In May this year, citing the Consumer Act and FCTC, then Health Secretary Esperanza Cabral issued an administrative order for cigarettes sold in the Philippines to finally contain picture warnings.
What followed was a legal skirmish that had a whiff of irony.
PMFTC and other players—La Suerte, Mighty Corp., and Japan Tobacco Inc. (Phils)—asked five local courts to block Cabral’s move. According to one of their arguments, the country’s Tobacco Regulation Act of 2003 (passed two years before the Philippines ratified the FCTC) only called for written warnings, hence the Department of Health would bypass Congress if it requires graphic warnings as well.
Of the five courts, two—one in Marikina City and another in Bulacan province—have issued preliminary injunctions stopping the health department order, the group HealthJustice reported to delegates in Sydney.
A court in Parañaque City declared the order null and void, while a Pasig City court has yet to rule on the matter.

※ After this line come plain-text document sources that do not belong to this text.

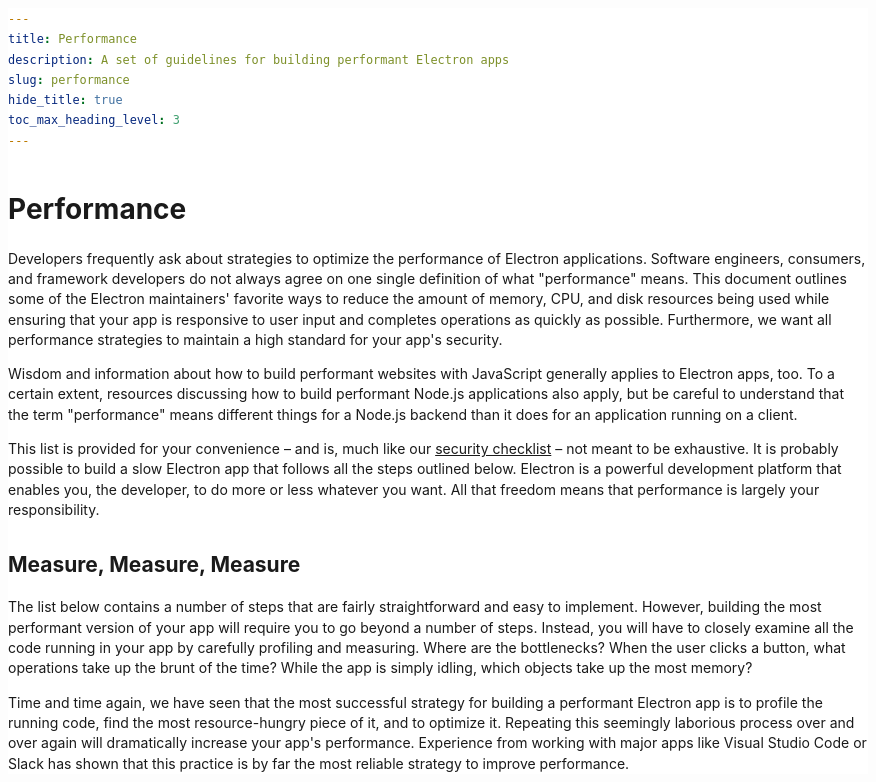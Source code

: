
 ```yaml
---
title: Performance
description: A set of guidelines for building performant Electron apps
slug: performance
hide_title: true
toc_max_heading_level: 3
---
```


# Performance

Developers frequently ask about strategies to optimize the performance of
Electron applications. Software engineers, consumers, and framework developers
do not always agree on one single definition of what "performance" means. This
document outlines some of the Electron maintainers' favorite ways to reduce the
amount of memory, CPU, and disk resources being used while ensuring that your
app is responsive to user input and completes operations as quickly as
possible. Furthermore, we want all performance strategies to maintain a high
standard for your app's security.

Wisdom and information about how to build performant websites with JavaScript
generally applies to Electron apps, too. To a certain extent, resources
discussing how to build performant Node.js applications also apply, but be
careful to understand that the term "performance" means different things for
a Node.js backend than it does for an application running on a client.

This list is provided for your convenience – and is, much like our
[security checklist][security] – not meant to be exhaustive. It is probably possible
to build a slow Electron app that follows all the steps outlined below. Electron
is a powerful development platform that enables you, the developer, to do more
or less whatever you want. All that freedom means that performance is largely
your responsibility.

## Measure, Measure, Measure

The list below contains a number of steps that are fairly straightforward and
easy to implement. However, building the most performant version of your app
will require you to go beyond a number of steps. Instead, you will have to
closely examine all the code running in your app by carefully profiling and
measuring. Where are the bottlenecks? When the user clicks a button, what
operations take up the brunt of the time? While the app is simply idling, which
objects take up the most memory?

Time and time again, we have seen that the most successful strategy for building
a performant Electron app is to profile the running code, find the most
resource-hungry piece of it, and to optimize it. Repeating this seemingly
laborious process over and over again will dramatically increase your app's
performance. Experience from working with major apps like Visual Studio Code or
Slack has shown that this practice is by far the most reliable strategy to
improve performance.


[security]: ./security.md
[chrome-devtools-tutorial]: https://developer.chrome.com/docs/devtools/performance/
[worker-threads]: https://nodejs.org/api/worker_threads.html
[web-workers]: https://developer.mozilla.org/en-US/docs/Web/API/Web_Workers_API/Using_web_workers
[request-idle-callback]: https://developer.mozilla.org/en-US/docs/Web/API/Window/requestIdleCallback
[multithreading]: ./multithreading.md
[jquery-need]: https://youmightnotneedjquery.com/
[service-workers]: https://developer.mozilla.org/en-US/docs/Web/API/Service_Worker_API
[webpack]: https://webpack.js.org/
[parcel]: https://parceljs.org/
[rollup]: https://rollupjs.org/
[vscode-first-second]: https://www.youtube.com/watch?v=r0OeHRUCCb4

Big Tobacco has so far only lost in Tanauan City, Batangas province, where a court had dismissed the petition against the health department order.
Apact 2010 president Dr. Harley Stanton, an Australian scientist who spent four years in Manila working for the WHO’s tobacco control initiatives in the region, called the tobacco industry’s legal maneuver “a tragic intrusion into a very important imperative in public health.’’
“It is part of the delaying tactics. But I believe (having graphic warnings) is no longer a matter of ‘if’ but ‘when,’” said Stanton, who was based in Manila from 1999 to 2003.
“For the Philippines, why not make it sooner rather than later?” said Stanton, who to this day continues to praise the “Yosi Kadiri” mascot campaign launched by then Health Secretary Juan Flavier.
He said graphic warnings won’t cost the government and are actually cheap for the tobacco companies to do. “So I find it so blatantly hollow that the tobacco industry will take what they know are legal measures—they got all the money for lawyers and public relations experts—to stall the progress on this issue.”
Stanton also obliged when asked to weigh the prospect of the anti-tobacco drive in the Philippines now that it has a leader who smokes and apparently has no plans of quitting.
“I can’t influence (President Benigno Aquino III) but I would encourage people to look beyond the immediate addiction which he has to tobacco and (work for) a future country where tobacco would have much less of a role in society,” Stanton said.
“Sometimes people who are addicted know the real power (of their addiction) and they don’t always oppose the best in terms of legislation. Sometimes they can be supportive because they know the power,” he said.
But Stanton ultimately expressed high hopes for the country’s most popular smoker, the President: “He will quit, but the question is when will he quit. Will he quit before it kills him or continue on as a smoker and have the damage from there?”
A 2008 study placed the number of smokers in the Philippines at 17.3 million, representing 28.3 percent of the adult population.
According to HealthJustice, some 90,000 Filipinos die of tobacco-related diseases each year and annual health costs and productivity losses linked to smoking in the Philippines range between $2 million and $6 million.